= Beginning of Section =

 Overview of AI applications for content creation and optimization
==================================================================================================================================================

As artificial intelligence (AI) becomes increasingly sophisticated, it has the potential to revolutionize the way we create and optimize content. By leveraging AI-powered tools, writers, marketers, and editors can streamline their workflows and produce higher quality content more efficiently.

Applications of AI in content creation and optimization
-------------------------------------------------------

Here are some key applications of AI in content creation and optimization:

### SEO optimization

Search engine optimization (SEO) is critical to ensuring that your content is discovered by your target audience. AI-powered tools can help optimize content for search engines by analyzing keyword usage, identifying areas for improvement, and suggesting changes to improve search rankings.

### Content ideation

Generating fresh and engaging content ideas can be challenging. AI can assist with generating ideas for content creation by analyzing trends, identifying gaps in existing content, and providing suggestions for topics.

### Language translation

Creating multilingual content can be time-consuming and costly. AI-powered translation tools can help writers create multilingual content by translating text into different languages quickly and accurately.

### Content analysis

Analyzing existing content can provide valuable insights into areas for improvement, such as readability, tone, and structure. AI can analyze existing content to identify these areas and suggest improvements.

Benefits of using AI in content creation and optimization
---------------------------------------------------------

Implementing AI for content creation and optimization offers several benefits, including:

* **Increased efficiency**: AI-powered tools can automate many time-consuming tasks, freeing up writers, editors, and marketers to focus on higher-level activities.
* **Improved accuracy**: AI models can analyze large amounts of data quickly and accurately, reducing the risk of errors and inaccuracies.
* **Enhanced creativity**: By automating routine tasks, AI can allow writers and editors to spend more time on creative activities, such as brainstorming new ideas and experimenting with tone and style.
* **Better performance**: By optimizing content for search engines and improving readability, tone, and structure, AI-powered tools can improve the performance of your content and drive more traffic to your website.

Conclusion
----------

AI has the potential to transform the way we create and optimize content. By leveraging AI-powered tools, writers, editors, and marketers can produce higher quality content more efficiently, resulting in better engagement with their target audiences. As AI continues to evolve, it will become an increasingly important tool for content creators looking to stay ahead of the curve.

= End of Section =
= Beginning of Section =

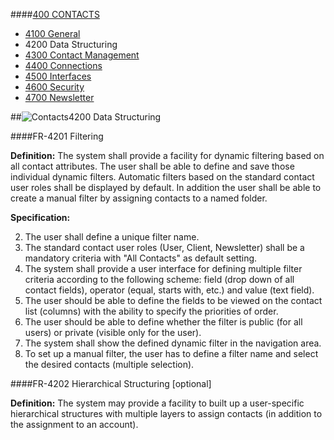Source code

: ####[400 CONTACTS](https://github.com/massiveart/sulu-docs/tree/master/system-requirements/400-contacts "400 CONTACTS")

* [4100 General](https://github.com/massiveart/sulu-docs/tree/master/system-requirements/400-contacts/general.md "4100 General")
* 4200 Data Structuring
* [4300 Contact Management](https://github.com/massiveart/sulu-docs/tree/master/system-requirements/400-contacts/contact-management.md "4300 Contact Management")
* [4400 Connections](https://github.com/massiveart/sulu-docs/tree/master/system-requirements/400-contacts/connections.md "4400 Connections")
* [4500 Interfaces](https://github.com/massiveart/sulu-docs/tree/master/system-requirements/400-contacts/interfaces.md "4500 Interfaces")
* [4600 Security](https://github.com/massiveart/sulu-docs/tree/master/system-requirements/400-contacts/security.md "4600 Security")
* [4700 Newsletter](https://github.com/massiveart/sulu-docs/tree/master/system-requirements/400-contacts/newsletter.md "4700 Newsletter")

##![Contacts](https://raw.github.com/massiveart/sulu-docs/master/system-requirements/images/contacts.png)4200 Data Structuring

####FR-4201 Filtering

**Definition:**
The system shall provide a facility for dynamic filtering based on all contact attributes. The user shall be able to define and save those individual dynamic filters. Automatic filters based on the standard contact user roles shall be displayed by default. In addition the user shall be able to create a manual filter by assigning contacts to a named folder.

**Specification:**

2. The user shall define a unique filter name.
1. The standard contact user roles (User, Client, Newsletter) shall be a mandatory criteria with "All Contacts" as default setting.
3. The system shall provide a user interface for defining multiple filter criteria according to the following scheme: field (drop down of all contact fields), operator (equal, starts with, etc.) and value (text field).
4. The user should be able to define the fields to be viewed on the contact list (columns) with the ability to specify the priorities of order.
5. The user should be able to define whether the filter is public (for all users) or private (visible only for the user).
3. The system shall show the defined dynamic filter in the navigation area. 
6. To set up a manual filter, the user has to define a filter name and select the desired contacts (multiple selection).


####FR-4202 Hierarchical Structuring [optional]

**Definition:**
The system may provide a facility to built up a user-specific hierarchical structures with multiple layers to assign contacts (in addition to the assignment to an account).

= End of Section =
= Beginning of Section =

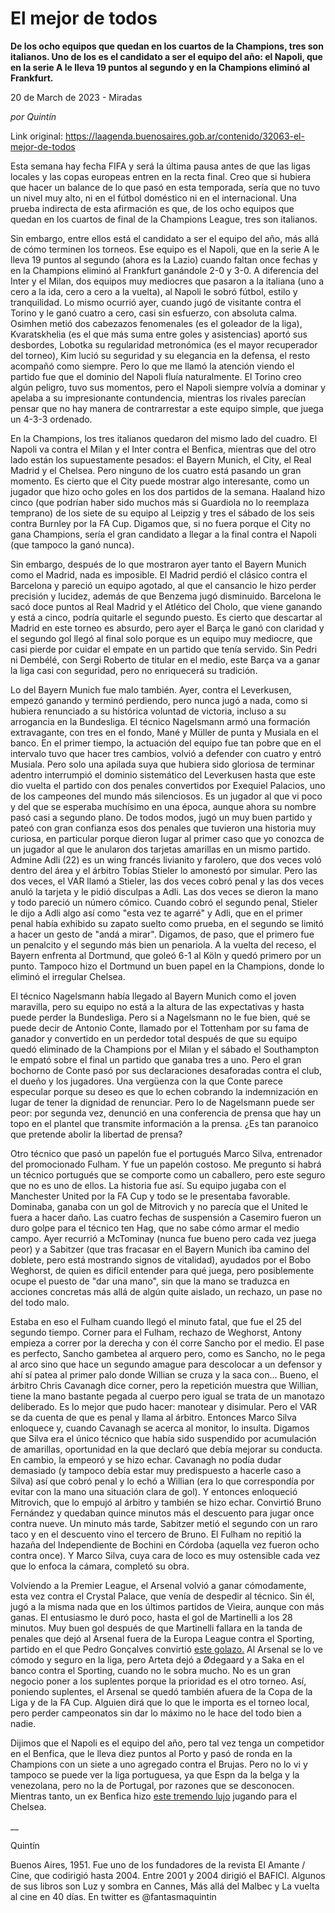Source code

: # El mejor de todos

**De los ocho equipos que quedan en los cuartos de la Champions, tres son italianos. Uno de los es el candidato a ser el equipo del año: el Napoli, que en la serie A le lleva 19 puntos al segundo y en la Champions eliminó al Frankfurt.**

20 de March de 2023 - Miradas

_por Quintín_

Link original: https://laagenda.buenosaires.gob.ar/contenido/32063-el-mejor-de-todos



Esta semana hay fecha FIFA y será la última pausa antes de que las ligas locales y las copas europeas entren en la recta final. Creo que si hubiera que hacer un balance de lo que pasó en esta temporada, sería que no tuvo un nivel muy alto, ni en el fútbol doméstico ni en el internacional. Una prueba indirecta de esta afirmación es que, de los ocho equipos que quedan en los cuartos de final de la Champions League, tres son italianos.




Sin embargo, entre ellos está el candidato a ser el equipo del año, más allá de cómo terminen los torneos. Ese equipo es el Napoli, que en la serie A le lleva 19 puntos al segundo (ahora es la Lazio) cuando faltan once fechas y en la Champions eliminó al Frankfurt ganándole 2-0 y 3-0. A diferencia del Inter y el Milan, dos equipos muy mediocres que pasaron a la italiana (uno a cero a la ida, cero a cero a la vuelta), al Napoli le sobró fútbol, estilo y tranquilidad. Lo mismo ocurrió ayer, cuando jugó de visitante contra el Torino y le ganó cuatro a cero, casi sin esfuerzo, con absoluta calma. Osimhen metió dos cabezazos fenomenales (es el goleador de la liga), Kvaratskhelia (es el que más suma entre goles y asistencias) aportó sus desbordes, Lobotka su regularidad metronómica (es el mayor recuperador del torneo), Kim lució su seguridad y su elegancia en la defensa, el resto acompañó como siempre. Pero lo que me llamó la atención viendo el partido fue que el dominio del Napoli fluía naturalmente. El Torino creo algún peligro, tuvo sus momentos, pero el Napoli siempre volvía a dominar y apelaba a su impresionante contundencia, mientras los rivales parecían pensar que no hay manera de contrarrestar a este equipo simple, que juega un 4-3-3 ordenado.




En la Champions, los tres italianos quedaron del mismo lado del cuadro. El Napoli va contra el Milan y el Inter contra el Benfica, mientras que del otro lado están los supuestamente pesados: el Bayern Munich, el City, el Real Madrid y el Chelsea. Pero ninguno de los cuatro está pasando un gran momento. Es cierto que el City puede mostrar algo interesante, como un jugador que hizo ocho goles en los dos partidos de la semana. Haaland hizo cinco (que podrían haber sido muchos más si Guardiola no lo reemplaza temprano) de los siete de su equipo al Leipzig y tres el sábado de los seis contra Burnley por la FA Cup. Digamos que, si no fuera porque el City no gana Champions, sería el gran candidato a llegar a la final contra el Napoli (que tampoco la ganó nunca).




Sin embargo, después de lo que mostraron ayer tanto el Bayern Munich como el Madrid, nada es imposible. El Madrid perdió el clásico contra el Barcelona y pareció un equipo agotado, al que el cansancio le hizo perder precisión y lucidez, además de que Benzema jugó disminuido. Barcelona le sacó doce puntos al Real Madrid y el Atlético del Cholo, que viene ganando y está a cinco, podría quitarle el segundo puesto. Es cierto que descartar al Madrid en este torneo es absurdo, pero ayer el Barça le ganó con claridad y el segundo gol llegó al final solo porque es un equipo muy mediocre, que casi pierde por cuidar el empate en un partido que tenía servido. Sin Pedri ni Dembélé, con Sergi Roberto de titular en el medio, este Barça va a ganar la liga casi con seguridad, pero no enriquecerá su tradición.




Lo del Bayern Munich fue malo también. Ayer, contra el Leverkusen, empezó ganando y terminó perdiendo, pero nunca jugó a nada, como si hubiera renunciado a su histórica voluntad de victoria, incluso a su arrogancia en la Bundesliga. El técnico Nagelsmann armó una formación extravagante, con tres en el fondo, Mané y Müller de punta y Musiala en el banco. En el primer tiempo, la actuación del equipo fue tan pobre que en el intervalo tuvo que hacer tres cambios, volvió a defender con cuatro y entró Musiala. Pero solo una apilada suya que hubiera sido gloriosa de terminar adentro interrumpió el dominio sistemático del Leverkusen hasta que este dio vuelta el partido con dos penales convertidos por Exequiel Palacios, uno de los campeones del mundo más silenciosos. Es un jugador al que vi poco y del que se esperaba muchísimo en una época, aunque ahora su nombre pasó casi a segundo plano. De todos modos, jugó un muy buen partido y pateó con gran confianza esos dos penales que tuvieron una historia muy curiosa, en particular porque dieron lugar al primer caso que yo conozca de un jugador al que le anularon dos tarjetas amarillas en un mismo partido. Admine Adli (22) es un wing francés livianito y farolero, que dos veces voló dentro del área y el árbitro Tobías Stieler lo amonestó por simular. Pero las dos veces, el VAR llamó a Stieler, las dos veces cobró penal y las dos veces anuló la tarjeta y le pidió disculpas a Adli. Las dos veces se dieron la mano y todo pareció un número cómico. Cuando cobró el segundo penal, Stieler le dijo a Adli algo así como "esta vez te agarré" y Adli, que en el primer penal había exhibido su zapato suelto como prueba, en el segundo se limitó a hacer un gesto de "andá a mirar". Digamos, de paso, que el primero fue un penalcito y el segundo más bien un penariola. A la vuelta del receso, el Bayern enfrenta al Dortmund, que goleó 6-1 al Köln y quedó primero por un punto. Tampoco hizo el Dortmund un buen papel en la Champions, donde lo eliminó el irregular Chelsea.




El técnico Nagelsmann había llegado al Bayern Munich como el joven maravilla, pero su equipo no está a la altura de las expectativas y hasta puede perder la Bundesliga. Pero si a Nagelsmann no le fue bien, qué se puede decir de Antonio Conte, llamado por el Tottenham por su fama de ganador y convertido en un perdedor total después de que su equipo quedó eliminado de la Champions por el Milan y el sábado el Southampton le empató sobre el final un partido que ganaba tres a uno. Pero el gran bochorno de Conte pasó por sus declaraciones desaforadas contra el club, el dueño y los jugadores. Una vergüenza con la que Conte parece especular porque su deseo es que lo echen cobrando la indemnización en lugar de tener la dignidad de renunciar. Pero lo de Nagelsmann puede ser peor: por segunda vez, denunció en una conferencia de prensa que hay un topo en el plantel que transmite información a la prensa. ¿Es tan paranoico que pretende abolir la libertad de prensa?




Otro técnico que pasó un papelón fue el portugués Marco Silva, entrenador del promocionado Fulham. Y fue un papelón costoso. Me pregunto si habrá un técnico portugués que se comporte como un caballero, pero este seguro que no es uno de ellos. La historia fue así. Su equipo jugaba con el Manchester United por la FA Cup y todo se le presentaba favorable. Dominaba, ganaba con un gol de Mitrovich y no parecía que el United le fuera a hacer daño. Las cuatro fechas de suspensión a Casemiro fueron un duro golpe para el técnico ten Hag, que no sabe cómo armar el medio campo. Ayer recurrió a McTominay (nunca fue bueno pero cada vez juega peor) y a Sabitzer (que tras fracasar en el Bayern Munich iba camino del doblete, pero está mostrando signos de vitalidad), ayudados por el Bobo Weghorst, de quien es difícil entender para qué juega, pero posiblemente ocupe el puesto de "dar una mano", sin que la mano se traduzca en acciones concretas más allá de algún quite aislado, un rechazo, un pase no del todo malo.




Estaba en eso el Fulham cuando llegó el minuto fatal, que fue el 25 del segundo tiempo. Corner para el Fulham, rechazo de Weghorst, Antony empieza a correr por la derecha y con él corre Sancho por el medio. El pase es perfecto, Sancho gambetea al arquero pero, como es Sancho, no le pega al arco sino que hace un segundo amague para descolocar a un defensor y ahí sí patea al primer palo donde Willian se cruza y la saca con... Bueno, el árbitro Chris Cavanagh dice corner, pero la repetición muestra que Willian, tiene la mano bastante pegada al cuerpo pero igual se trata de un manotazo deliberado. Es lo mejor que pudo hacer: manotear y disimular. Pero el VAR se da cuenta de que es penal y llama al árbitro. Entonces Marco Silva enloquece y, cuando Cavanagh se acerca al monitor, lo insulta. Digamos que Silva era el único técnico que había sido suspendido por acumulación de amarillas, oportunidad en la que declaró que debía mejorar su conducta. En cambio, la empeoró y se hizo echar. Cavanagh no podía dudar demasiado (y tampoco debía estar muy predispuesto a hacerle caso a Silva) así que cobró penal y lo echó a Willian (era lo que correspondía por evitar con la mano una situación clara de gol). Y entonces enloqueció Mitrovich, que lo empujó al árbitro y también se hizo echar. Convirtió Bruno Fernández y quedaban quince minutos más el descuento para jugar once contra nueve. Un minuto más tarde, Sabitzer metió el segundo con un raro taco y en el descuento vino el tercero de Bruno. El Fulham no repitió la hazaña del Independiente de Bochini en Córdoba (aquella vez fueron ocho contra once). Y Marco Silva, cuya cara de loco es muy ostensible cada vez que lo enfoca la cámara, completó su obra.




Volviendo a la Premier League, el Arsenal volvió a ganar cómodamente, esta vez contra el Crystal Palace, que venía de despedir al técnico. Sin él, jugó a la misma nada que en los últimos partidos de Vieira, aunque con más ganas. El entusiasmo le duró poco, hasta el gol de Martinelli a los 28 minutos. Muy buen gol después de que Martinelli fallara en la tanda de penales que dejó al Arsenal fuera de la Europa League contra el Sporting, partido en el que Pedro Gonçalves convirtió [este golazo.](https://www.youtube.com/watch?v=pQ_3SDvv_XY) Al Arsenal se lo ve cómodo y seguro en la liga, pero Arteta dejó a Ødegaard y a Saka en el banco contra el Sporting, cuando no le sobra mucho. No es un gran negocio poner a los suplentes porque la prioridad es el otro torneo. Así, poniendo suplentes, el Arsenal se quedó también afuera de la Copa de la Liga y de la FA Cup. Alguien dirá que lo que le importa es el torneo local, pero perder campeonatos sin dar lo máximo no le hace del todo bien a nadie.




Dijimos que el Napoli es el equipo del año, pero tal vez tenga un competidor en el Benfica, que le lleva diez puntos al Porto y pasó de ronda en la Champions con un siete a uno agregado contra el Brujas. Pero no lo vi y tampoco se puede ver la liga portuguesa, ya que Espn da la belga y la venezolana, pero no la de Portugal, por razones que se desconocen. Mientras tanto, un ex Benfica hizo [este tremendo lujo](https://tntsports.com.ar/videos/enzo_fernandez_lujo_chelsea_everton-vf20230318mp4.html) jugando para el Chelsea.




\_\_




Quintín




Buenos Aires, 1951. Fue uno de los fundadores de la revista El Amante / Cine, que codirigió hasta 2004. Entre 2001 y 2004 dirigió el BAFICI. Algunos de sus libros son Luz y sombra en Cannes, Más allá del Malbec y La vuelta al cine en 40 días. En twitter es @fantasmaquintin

= End of Section =

EXERCISE GOAL: From the line containing "Overview of AI" down to the line containing "### Content ideation" in the material above, reproduce every line exactly, including the two end lines.

SOLUTION:
 Overview of AI applications for content creation and optimization
==================================================================================================================================================

As artificial intelligence (AI) becomes increasingly sophisticated, it has the potential to revolutionize the way we create and optimize content. By leveraging AI-powered tools, writers, marketers, and editors can streamline their workflows and produce higher quality content more efficiently.

Applications of AI in content creation and optimization
-------------------------------------------------------

Here are some key applications of AI in content creation and optimization:

### SEO optimization

Search engine optimization (SEO) is critical to ensuring that your content is discovered by your target audience. AI-powered tools can help optimize content for search engines by analyzing keyword usage, identifying areas for improvement, and suggesting changes to improve search rankings.

### Content ideation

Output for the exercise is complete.